Exercise instructions: In the listing beneath this line, copy exactly the lines starting with the one containing "instantiation context $[[Θ]]$, and" and going on through the one containing "algorithmic type in".

Extracted records:
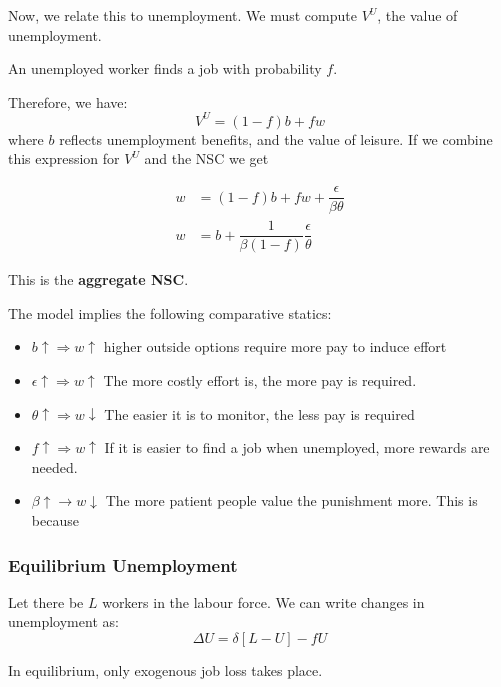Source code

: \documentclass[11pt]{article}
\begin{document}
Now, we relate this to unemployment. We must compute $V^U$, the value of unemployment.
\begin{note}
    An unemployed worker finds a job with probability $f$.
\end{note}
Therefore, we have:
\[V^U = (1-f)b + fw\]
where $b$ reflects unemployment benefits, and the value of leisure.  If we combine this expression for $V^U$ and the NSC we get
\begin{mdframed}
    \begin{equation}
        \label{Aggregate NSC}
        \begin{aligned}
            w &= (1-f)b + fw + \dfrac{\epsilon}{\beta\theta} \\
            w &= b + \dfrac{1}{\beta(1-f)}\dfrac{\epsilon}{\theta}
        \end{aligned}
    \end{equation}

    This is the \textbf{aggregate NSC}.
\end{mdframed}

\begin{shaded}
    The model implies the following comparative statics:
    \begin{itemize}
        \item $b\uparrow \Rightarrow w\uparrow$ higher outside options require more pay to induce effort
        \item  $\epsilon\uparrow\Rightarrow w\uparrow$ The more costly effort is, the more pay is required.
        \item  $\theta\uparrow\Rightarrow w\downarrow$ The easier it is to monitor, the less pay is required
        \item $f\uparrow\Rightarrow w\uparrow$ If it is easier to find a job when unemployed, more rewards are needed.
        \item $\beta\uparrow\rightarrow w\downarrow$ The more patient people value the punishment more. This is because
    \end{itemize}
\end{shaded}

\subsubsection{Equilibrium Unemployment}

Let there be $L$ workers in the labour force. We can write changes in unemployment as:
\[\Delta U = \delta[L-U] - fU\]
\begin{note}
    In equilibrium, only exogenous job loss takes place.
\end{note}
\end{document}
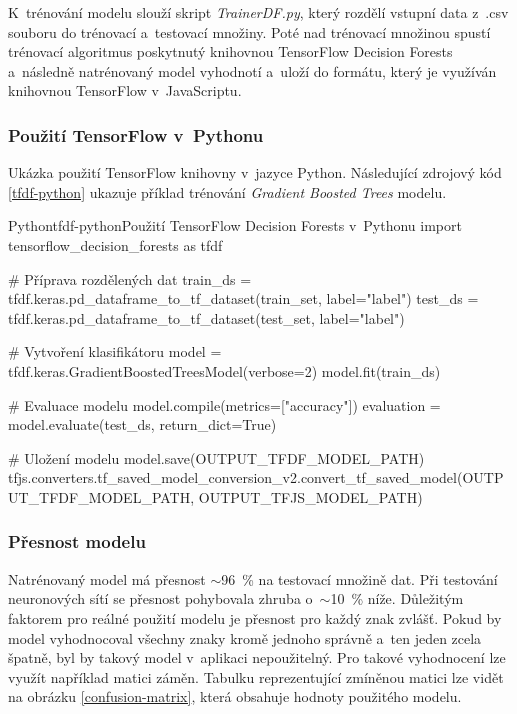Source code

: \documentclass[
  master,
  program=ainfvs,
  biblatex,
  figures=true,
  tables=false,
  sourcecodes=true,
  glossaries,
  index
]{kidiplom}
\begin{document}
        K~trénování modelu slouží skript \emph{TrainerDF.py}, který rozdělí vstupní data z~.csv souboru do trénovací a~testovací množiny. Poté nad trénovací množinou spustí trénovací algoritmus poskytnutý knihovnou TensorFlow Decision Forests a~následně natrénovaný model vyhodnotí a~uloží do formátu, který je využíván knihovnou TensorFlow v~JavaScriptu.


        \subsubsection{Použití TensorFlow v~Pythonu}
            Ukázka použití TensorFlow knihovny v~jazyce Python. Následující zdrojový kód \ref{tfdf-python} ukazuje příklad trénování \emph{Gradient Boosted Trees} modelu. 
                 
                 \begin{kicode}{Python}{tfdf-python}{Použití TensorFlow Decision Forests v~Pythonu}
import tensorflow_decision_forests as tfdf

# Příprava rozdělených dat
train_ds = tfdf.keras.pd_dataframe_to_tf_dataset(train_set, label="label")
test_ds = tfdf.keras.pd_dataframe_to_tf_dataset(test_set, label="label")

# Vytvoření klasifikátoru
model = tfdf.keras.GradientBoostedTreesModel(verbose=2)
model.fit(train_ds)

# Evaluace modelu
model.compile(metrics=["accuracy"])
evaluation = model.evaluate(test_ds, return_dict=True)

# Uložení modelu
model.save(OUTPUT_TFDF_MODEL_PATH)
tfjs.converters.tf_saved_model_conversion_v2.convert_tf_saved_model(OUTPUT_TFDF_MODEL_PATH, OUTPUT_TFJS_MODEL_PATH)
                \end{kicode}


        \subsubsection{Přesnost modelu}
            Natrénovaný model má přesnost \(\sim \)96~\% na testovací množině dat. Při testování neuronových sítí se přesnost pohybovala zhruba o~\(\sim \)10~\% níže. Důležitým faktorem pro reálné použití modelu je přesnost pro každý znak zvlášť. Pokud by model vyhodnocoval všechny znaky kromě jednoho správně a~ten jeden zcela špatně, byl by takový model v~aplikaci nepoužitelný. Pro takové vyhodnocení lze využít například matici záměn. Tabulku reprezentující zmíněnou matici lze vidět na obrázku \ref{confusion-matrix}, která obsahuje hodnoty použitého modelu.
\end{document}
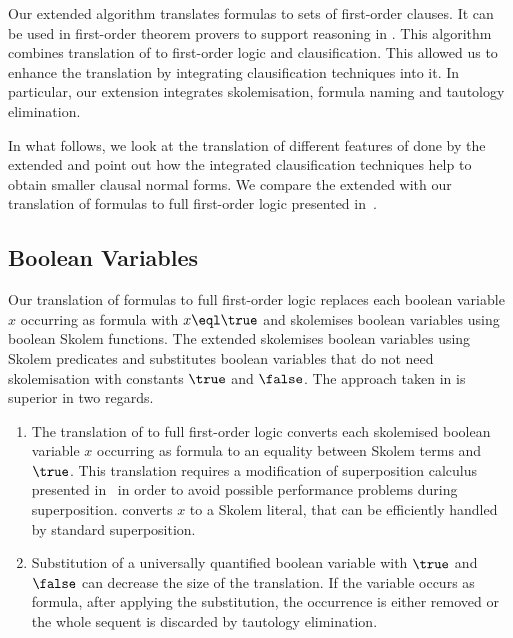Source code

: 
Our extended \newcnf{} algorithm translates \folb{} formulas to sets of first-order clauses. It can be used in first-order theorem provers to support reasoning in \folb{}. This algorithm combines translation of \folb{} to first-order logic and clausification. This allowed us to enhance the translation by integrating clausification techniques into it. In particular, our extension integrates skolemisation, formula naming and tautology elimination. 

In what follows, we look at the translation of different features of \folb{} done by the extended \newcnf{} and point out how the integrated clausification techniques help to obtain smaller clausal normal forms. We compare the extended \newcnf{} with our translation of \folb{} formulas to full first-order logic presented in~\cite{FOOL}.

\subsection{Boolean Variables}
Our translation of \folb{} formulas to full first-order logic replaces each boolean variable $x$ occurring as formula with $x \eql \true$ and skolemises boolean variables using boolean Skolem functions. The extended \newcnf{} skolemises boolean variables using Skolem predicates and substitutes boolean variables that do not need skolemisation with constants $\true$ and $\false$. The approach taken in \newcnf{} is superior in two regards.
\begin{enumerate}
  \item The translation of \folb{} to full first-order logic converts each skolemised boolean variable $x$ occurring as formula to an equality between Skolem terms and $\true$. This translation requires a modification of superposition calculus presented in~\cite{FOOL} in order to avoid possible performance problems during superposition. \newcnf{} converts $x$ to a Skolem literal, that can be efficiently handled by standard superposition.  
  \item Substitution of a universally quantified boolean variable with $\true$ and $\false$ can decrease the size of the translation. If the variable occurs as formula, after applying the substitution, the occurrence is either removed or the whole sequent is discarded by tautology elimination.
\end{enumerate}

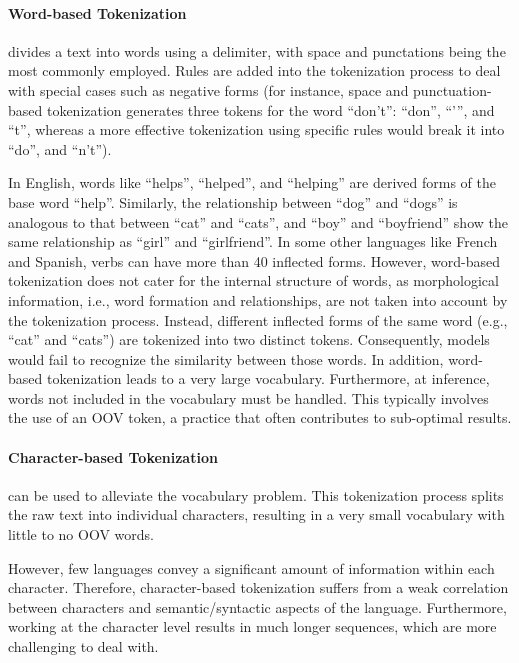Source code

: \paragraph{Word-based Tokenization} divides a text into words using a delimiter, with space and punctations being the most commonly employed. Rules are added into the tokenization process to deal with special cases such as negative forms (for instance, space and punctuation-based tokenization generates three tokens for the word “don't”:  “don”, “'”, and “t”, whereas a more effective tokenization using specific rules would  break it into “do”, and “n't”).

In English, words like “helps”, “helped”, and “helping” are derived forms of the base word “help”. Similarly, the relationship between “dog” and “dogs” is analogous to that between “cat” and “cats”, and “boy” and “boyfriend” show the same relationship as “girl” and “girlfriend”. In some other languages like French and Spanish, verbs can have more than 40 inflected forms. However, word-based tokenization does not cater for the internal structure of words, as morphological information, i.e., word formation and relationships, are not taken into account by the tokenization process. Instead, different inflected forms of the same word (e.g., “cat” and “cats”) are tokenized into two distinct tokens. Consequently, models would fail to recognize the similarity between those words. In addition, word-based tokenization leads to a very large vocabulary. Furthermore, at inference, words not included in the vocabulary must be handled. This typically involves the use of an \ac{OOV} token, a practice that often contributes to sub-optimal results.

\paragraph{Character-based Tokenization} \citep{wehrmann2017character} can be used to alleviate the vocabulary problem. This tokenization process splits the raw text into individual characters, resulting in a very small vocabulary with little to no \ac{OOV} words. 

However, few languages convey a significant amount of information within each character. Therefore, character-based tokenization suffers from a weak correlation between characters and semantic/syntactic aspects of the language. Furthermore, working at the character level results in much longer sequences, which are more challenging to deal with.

...

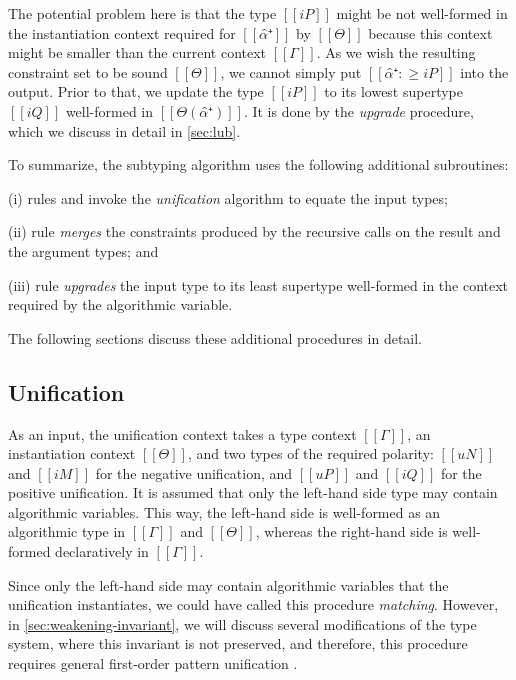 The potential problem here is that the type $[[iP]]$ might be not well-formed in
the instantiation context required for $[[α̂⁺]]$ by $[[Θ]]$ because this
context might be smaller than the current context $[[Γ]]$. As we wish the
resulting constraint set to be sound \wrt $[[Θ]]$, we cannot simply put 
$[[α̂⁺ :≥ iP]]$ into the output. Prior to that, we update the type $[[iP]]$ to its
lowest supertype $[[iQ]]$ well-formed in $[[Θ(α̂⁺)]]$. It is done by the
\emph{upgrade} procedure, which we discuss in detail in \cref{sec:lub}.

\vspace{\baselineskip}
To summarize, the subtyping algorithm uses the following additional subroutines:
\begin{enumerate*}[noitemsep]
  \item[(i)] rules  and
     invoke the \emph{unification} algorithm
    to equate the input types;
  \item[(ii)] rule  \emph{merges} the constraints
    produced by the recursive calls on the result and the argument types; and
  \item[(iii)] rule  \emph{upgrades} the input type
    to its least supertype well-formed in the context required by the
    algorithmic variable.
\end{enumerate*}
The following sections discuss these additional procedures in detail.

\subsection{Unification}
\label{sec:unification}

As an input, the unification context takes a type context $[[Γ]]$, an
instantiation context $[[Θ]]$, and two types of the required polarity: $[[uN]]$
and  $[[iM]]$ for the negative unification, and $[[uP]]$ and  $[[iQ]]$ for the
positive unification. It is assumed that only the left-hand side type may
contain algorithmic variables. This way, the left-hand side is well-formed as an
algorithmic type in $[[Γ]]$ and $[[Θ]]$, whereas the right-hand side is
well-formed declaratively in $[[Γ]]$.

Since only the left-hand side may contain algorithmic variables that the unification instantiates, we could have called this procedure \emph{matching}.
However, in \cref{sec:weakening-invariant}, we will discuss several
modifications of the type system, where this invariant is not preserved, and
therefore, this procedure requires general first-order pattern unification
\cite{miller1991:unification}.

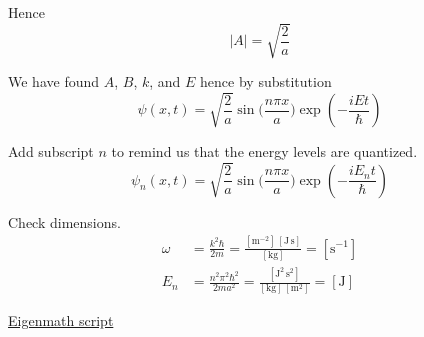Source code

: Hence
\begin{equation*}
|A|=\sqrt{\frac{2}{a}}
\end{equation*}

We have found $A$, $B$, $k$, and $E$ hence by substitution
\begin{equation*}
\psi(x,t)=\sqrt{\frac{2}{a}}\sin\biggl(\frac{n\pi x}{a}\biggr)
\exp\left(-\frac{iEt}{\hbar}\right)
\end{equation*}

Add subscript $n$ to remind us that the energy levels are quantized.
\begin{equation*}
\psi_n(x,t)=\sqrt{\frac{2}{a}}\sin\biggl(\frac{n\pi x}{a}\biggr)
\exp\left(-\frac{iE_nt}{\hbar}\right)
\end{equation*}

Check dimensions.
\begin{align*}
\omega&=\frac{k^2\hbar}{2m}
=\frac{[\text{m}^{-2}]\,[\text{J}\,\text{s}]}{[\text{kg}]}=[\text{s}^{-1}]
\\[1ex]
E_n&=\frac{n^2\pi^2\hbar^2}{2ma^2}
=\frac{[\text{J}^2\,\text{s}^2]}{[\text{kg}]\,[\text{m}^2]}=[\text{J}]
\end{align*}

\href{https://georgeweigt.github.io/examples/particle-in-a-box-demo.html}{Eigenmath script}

==

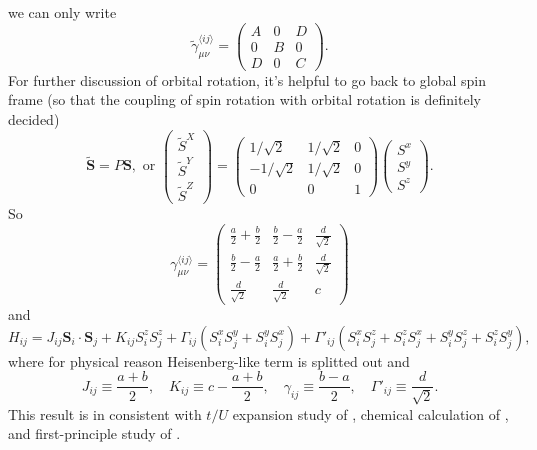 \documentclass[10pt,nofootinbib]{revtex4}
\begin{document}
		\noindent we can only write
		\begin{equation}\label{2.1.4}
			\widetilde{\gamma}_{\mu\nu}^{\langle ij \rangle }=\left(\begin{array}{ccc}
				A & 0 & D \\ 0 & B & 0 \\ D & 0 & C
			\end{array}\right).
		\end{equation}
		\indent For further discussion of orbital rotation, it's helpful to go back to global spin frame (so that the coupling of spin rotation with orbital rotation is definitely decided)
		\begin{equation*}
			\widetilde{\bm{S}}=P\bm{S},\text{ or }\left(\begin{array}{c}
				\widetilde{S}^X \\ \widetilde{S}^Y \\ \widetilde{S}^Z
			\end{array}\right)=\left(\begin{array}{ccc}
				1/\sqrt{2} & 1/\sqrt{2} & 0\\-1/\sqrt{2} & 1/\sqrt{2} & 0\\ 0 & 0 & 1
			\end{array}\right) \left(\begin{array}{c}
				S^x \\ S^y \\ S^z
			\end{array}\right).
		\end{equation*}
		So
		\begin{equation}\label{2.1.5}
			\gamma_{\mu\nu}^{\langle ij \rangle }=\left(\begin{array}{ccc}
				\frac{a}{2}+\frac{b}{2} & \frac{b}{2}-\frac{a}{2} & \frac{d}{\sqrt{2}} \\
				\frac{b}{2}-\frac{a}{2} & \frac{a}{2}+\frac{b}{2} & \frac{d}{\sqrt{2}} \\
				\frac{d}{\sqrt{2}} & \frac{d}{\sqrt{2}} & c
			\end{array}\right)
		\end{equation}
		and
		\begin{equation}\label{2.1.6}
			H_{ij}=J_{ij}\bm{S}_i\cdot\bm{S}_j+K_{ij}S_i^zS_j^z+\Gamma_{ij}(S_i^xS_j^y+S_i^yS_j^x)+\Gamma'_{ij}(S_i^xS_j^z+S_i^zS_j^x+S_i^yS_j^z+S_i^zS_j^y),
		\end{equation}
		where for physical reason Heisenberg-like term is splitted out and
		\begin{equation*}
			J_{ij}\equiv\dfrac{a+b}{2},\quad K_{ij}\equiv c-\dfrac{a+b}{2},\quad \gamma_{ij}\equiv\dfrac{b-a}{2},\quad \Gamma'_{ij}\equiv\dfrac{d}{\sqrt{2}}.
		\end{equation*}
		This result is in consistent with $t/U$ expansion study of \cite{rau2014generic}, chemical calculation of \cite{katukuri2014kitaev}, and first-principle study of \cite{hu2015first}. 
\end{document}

Answer area:
instantiation context $[[Θ]]$, and two types of the required polarity: $[[uN]]$
and  $[[iM]]$ for the negative unification, and $[[uP]]$ and  $[[iQ]]$ for the
positive unification. It is assumed that only the left-hand side type may
contain algorithmic variables. This way, the left-hand side is well-formed as an
algorithmic type in $[[Γ]]$ and $[[Θ]]$, whereas the right-hand side is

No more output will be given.